Même un observateur de passage comprend clairement que les tentatives visant à remplacer une véritable solution au conflit israélo-palestinien par diverses sortes d’ »accords du siècle » coparrainés uniquement par les États-Unis se sont révélées non seulement infructueuses, mais aussi contre-productives. L’ensemble de la région du Moyen-Orient est en feu et sur le point de sombrer dans une guerre à grande échelle. La priorité, bien sûr, devrait être l’arrêt immédiat de l’effusion de sang dans la bande de Gaza.

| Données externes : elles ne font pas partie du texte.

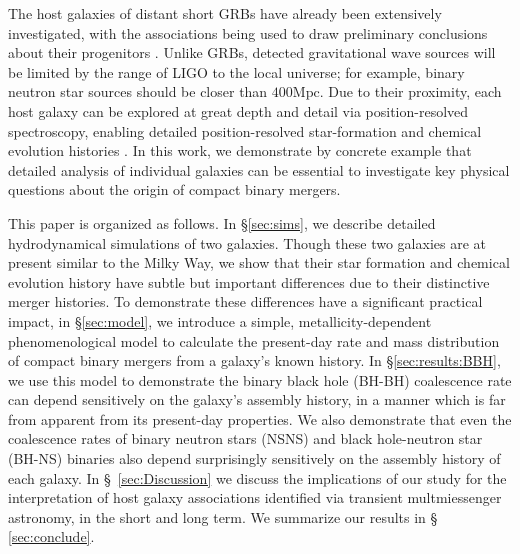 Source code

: \documentclass[nofootinbib,twocolumn,prd]{emulateapj}
\newcommand\editremark[1]{{\color{red}#1}}
\newcommand\unit[1]{\text{#1}}
\begin{document}
The host galaxies of distant short GRBs have already been extensively investigated, with the associations being used to
draw preliminary conclusions about their progenitors  \citep{2014ARAA..52...43B}.   
Unlike GRBs, detected gravitational wave sources will be limited by the range of LIGO to the local universe; for
example,  binary neutron star sources should be closer than $400\unit{Mpc}$.  Due to their proximity, each host galaxy
can be explored at great depth and detail via  position-resolved spectroscopy, enabling detailed position-resolved star-formation
and chemical evolution histories  \citep[see,e.g.][]{2009MNRAS.396..462K,2014MNRAS.444..336C,
  Dalcanton09,Williams11,CALIFA}.  
In this work, we demonstrate by concrete example that detailed analysis of individual galaxies can be essential to
investigate key physical questions about the origin of compact binary mergers. 



This paper is organized as follows. 
In \S \ref{sec:sims}, we describe detailed hydrodynamical simulations of  two galaxies.  Though these two
galaxies are at  present similar to the Milky Way, we
show that their star formation and chemical evolution history have subtle but important differences due to their
distinctive merger histories.   To demonstrate
these differences have a significant practical impact,  in \S \ref{sec:model}, we introduce a simple,
metallicity-dependent  phenomenological model to calculate the present-day rate and mass distribution of compact binary
mergers from  a galaxy's known history.   In \S \ref{sec:results:BBH}, we use this model to demonstrate the binary black
hole (BH-BH) coalescence rate
can depend sensitively on the galaxy's assembly history, in a manner which is far from apparent from its present-day
properties.    We also demonstrate that even the coalescence rates of binary neutron stars (NSNS) and black hole-neutron
star (BH-NS) binaries also depend surprisingly sensitively on the assembly history of each galaxy. 
In \S~\ref{sec:Discussion} we discuss the implications of our study for the interpretation of host galaxy associations
identified via transient multmiessenger astronomy, in the short and long term.  We summarize our results in \S~ \ref{sec:conclude}.
%
\end{document}

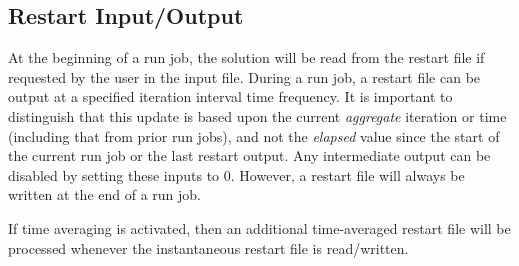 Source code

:\subsection{Restart Input\slash Output}
\label{SEC:Files:Restart_Input_Output}


At the beginning of a run job, the solution will be read from the
restart file if requested by the user in the input file.
%
During a run job, a restart file can be output at a specified
iteration interval \andor time frequency.
%
It is important to distinguish that
this update is based upon the current {\em aggregate} iteration or time
(including that from prior run jobs),
and not the {\em elapsed} value since the start of the current
run job or the last restart output.
%
Any intermediate output can be disabled by setting these inputs
to 0.
%
However, a restart file will always be written at the end of a
run job.


If time averaging is activated, then an additional time-averaged restart file
will be processed whenever the instantaneous restart file is read/written.






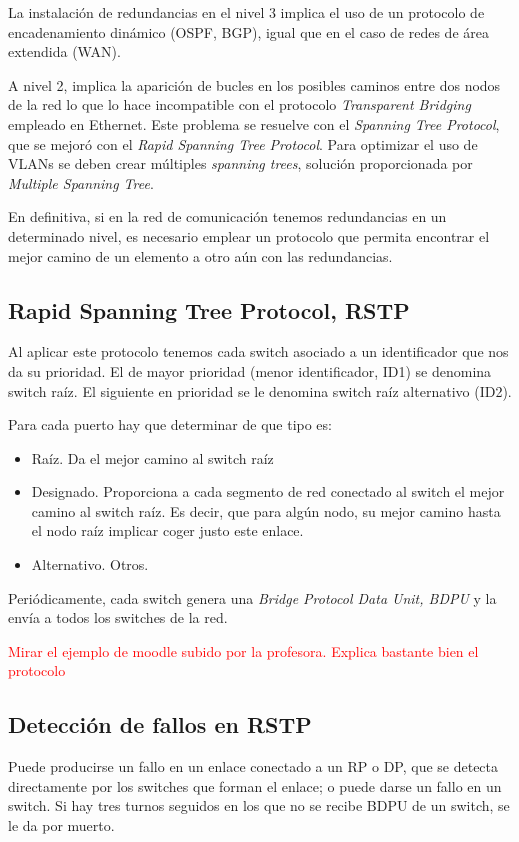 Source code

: La instalación de redundancias en el nivel 3 implica el uso de un protocolo de encadenamiento dinámico (OSPF, BGP), igual que en el caso de redes de área extendida (WAN).

A nivel 2, implica la aparición de bucles en los posibles caminos entre dos nodos de la red lo que lo hace incompatible con el protocolo \textit{Transparent Bridging} empleado en Ethernet. Este problema se resuelve con el \textit{Spanning Tree Protocol}, que se mejoró con el \textit{Rapid Spanning Tree Protocol}. Para optimizar el uso de VLANs se deben crear múltiples \textit{spanning trees}, solución proporcionada por \textit{Multiple Spanning Tree}.

En definitiva, si en la red de comunicación tenemos redundancias en un determinado nivel, es necesario emplear un protocolo que permita encontrar el mejor camino de un elemento a otro aún con las redundancias.

\subsection{Rapid Spanning Tree Protocol, RSTP}

Al aplicar este protocolo tenemos cada switch asociado a un identificador que nos da su prioridad. El de mayor prioridad (menor identificador, ID1) se denomina switch raíz. El siguiente en prioridad se le denomina switch raíz alternativo (ID2).

Para cada puerto hay que determinar de que tipo es:
\begin{itemize}
\item Raíz. Da el mejor camino al switch raíz

\item Designado. Proporciona a cada segmento de red conectado al switch el mejor camino al switch raíz. Es decir, que para algún nodo, su mejor camino hasta el nodo raíz implicar coger justo este enlace.

\item Alternativo. Otros.
\end{itemize}

Periódicamente, cada switch genera una \textit{Bridge Protocol Data Unit, BDPU} y la envía a todos los switches de la red.

\textcolor{red}{Mirar el ejemplo de moodle subido por la profesora. Explica bastante bien el protocolo}

\subsection{Detección de fallos en RSTP}
Puede producirse un fallo en un enlace conectado a un RP o DP, que se detecta directamente por los switches que forman el enlace; o puede darse un fallo en un switch. Si hay tres turnos seguidos en los que no se recibe BDPU de un switch, se le da por muerto.

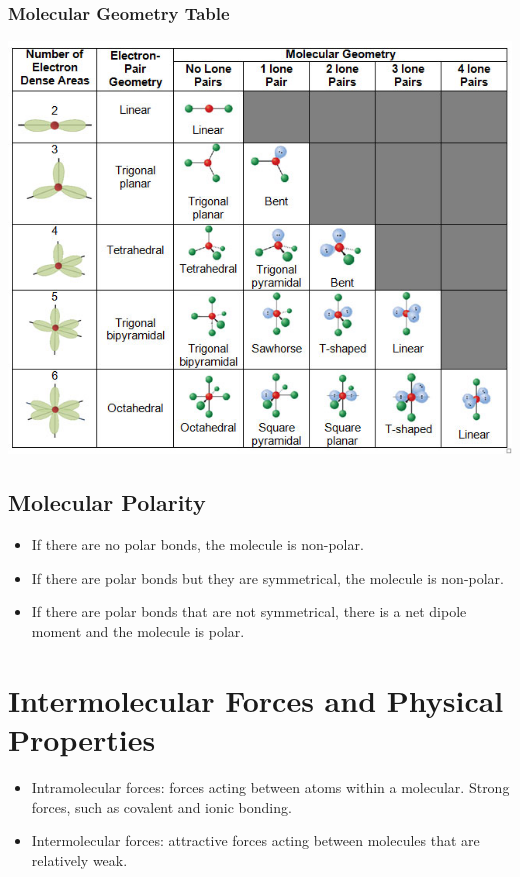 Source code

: \documentclass{article}
\begin{document}
\subsubsection{Molecular Geometry Table}

\begin{center}
    \includegraphics[scale=0.5]{vsepr.jpg}
\end{center}

\subsection{Molecular Polarity}

\begin{itemize}
    \item If there are no polar bonds, the molecule is non-polar.
    \item If there are polar bonds but they are symmetrical, the molecule is non-polar.
    \item If there are polar bonds that are not symmetrical, there is a net dipole moment and the molecule is polar.
\end{itemize}


\section{Intermolecular Forces and Physical Properties}

\begin{itemize}
    \item Intramolecular forces: forces acting between atoms within a molecular. Strong forces, such as covalent and ionic bonding.
    \item Intermolecular forces: attractive forces acting between molecules that are relatively weak.
\end{itemize}
\end{document}
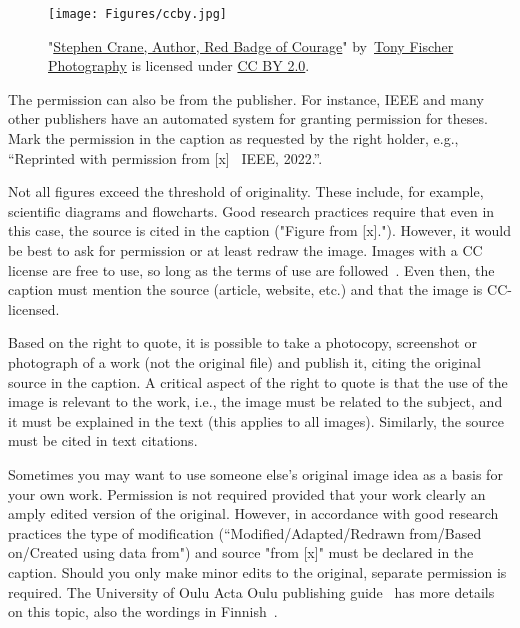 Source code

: \begin{figure}[H]
  \begin{center}
    \texttt{[image: Figures/ccby.jpg]}
  \end{center}
    \caption{"\href{https://openverse.org/image/110032f8-1a7a-421f-86b1-88fdfde2e44f }{Stephen Crane, Author, Red Badge of Courage}" by~\href{https://www.flickr.com/photos/tonythemisfit/}{Tony Fischer Photography} is licensed under \href{https://creativecommons.org/licenses/by/2.0/}{CC BY 2.0}.}
    \label{fig:ccbypic}
\end{figure}

The permission can also be from the publisher. For instance, IEEE
and many other publishers have an automated system for granting
permission for theses. Mark the permission in the caption as requested
by the right holder, e.g., “Reprinted with permission from [x]
\textcopyright\ IEEE, 2022.”.

Not all figures exceed the threshold of originality. These include,
for example, scientific diagrams and flowcharts. Good research
practices require that even in this case, the source is cited in the
caption ("Figure from [x]."). However, it would be best to ask
for permission or at least redraw the image. Images with a CC license
are free to use, so long as the terms of use are
followed~\cite{about_cc_licenses}. Even then, the caption must mention
the source (article, website, etc.) and that the image is CC-licensed.

Based on the right to quote, it is possible to take a photocopy,
screenshot or photograph of a work (not the original file) and publish
it, citing the original source in the caption. A critical aspect of
the right to quote is that the use of the image is relevant to the
work, i.e., the image must be related to the subject, and it must be
explained in the text (this applies to all images). Similarly, the
source must be cited in text citations.

Sometimes you may want to use someone else's original image idea as a
basis for your own work. Permission is not required provided that your
work clearly an amply edited version of the original. However, in
accordance with good research practices the type of modification
(“Modified/Adapted/Redrawn from/Based on/Created using data from") and
source "from [x]" must be declared in the caption. Should you only
make minor edits to the original, separate permission is required. The
University of Oulu Acta Oulu publishing
guide~\cite{ronkainen_copyright} has more details on this topic, also
the wordings in Finnish~\cite{ronkainen_tekijanoikeus}.

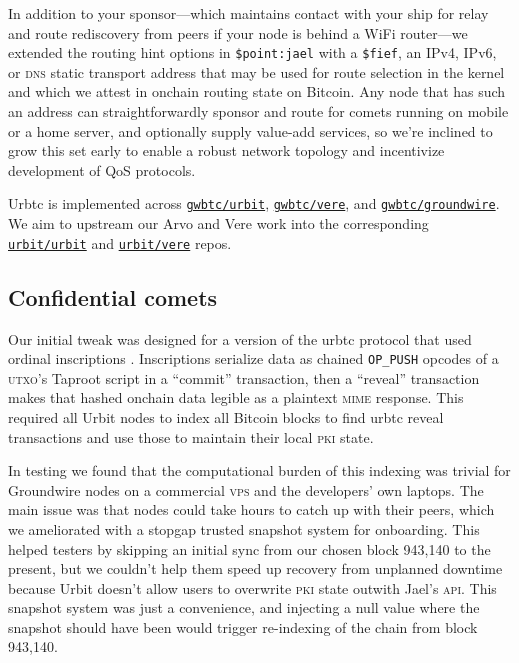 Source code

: \documentclass[twoside]{article}
\begin{document}
In addition to your sponsor---which maintains contact with
your ship for relay and route rediscovery from peers if your node is
behind a WiFi router---we extended the routing hint options in
\texttt{\$point:jael} with a \texttt{\$fief}, an IPv4, IPv6, or \textsc{dns}
static transport address that may be used for route selection in the
kernel and which we attest in onchain routing state on Bitcoin. Any node
that has such an address can straightforwardly sponsor and route for
comets running on mobile or a home server, and optionally supply
value-add services, so we're inclined to grow this set early to enable a
robust network topology and incentivize development of QoS protocols.

Urbtc is implemented across \href{https://github.com/gwbtc/urbit}{\texttt{gwbtc/urbit}}, \href{https://github.com/gwbtc/vere}{\texttt{gwbtc/vere}},
and \href{https://github.com/gwbtc/groundwire}{\texttt{gwbtc/groundwire}}. We aim to upstream our Arvo and Vere work
into the corresponding \href{https://github.com/urbit/urbit}{\texttt{urbit/urbit}} and \href{https://github.com/urbit/vere}{\texttt{urbit/vere}}
repos.

\subsection{Confidential comets}\label{confidential-comets}

Our initial tweak was designed for a version of the urbtc protocol that
used ordinal inscriptions \citep{Rodarmor2026Inscriptions}. Inscriptions
serialize data as chained \texttt{OP\_PUSH} opcodes of a \textsc{utxo}'s Taproot
script in a ``commit'' transaction, then a ``reveal'' transaction makes
that hashed onchain data legible as a plaintext \textsc{mime} response. This
required all Urbit nodes to index all Bitcoin blocks to find urbtc reveal
transactions and use those to maintain their local \textsc{pki} state.

In testing we found that the computational burden of this indexing was
trivial for Groundwire nodes on a commercial \textsc{vps} and the developers' own
laptops. The main issue was that nodes could take hours to catch up with
their peers, which we ameliorated with a stopgap trusted snapshot system
for onboarding. This helped testers by skipping an initial sync from our
chosen block 943,140 to the present, but we couldn't help them speed up
recovery from unplanned downtime because Urbit doesn't allow users to
overwrite \textsc{pki} state outwith Jael's \textsc{api}. This snapshot system was just a convenience, and
injecting a null value where the snapshot should have been would trigger
re-indexing of the chain from block 943,140.
\end{document}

Dès le début de l’escalade dans la zone de conflit israélo-palestinienne, la Russie a appelé le Conseil à prendre les mesures les plus décisives pour garantir un cessez-le-feu immédiat et inconditionnel. Je rappelle que nous avons proposé le premier projet de résolution contenant une telle demande dès le 16 octobre de l’année dernière. Combien de vies auraient pu être sauvées si le Conseil n’avait pas été aussi lâche à l’époque ? Ce n’est pas une question rhétorique. Il existe un chiffre précis : 40 000 personnes ont été tuées, dont plus de 200 membres du personnel de l’UNRWA, et plus de 90 000 ont été blessées. Comme nous l’avons déjà dit aujourd’hui, plus de deux mille cinq cents personnes sont mortes depuis l’adoption de la résolution 2735. Tel est le prix à payer pour l’inaction de la diplomatie multilatérale et les intérêts à court terme de certains membres du Conseil de sécurité. Depuis six mois, ils utilisent leur « veto de Damoclès » pour entraver la moindre initiative du Conseil de sécurité en faveur d’un cessez-le-feu. Or, sans cessation des hostilités, il ne serait pas possible de mettre fin aux souffrances des civils palestiniens innocents, d’assurer la libération des otages et des détenus et de garantir un accès humanitaire total et sans entrave à l’enclave.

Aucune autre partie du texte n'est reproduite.